Problem description - Output the listing below verbatim, but drop the images.

BEGIN Records shown

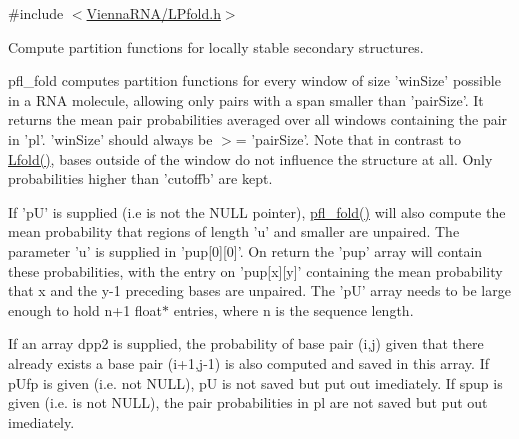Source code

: {\ttfamily \#include $<$\hyperlink{LPfold_8h}{Vienna\-R\-N\-A/\-L\-Pfold.\-h}$>$}



Compute partition functions for locally stable secondary structures. 

pfl\-\_\-fold computes partition functions for every window of size 'win\-Size' possible in a R\-N\-A molecule, allowing only pairs with a span smaller than 'pair\-Size'. It returns the mean pair probabilities averaged over all windows containing the pair in 'pl'. 'win\-Size' should always be $>$= 'pair\-Size'. Note that in contrast to \hyperlink{group__local__mfe__fold_ga16e5a70e60835bb969eaecbe6482f1be}{Lfold()}, bases outside of the window do not influence the structure at all. Only probabilities higher than 'cutoffb' are kept.

If 'p\-U' is supplied (i.\-e is not the N\-U\-L\-L pointer), \hyperlink{group__local__pf__fold_ga7dcf599d07258801ea55e7d14a56908d}{pfl\-\_\-fold()} will also compute the mean probability that regions of length 'u' and smaller are unpaired. The parameter 'u' is supplied in 'pup\mbox{[}0\mbox{]}\mbox{[}0\mbox{]}'. On return the 'pup' array will contain these probabilities, with the entry on 'pup\mbox{[}x\mbox{]}\mbox{[}y\mbox{]}' containing the mean probability that x and the y-\/1 preceding bases are unpaired. The 'p\-U' array needs to be large enough to hold n+1 float$\ast$ entries, where n is the sequence length.

If an array dpp2 is supplied, the probability of base pair (i,j) given that there already exists a base pair (i+1,j-\/1) is also computed and saved in this array. If p\-Ufp is given (i.\-e. not N\-U\-L\-L), p\-U is not saved but put out imediately. If spup is given (i.\-e. is not N\-U\-L\-L), the pair probabilities in pl are not saved but put out imediately.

END Records shown

Written response -
Source code

: {\ttfamily \#include $<$\hyperlink{LPfold_8h}{Vienna\-R\-N\-A/\-L\-Pfold.\-h}$>$}



Compute partition functions for locally stable secondary structures. 

pfl\-\_\-fold computes partition functions for every window of size 'win\-Size' possible in a R\-N\-A molecule, allowing only pairs with a span smaller than 'pair\-Size'. It returns the mean pair probabilities averaged over all windows containing the pair in 'pl'. 'win\-Size' should always be $>$= 'pair\-Size'. Note that in contrast to \hyperlink{group__local__mfe__fold_ga16e5a70e60835bb969eaecbe6482f1be}{Lfold()}, bases outside of the window do not influence the structure at all. Only probabilities higher than 'cutoffb' are kept.

If 'p\-U' is supplied (i.\-e is not the N\-U\-L\-L pointer), \hyperlink{group__local__pf__fold_ga7dcf599d07258801ea55e7d14a56908d}{pfl\-\_\-fold()} will also compute the mean probability that regions of length 'u' and smaller are unpaired. The parameter 'u' is supplied in 'pup\mbox{[}0\mbox{]}\mbox{[}0\mbox{]}'. On return the 'pup' array will contain these probabilities, with the entry on 'pup\mbox{[}x\mbox{]}\mbox{[}y\mbox{]}' containing the mean probability that x and the y-\/1 preceding bases are unpaired. The 'p\-U' array needs to be large enough to hold n+1 float$\ast$ entries, where n is the sequence length.

If an array dpp2 is supplied, the probability of base pair (i,j) given that there already exists a base pair (i+1,j-\/1) is also computed and saved in this array. If p\-Ufp is given (i.\-e. not N\-U\-L\-L), p\-U is not saved but put out imediately. If spup is given (i.\-e. is not N\-U\-L\-L), the pair probabilities in pl are not saved but put out imediately.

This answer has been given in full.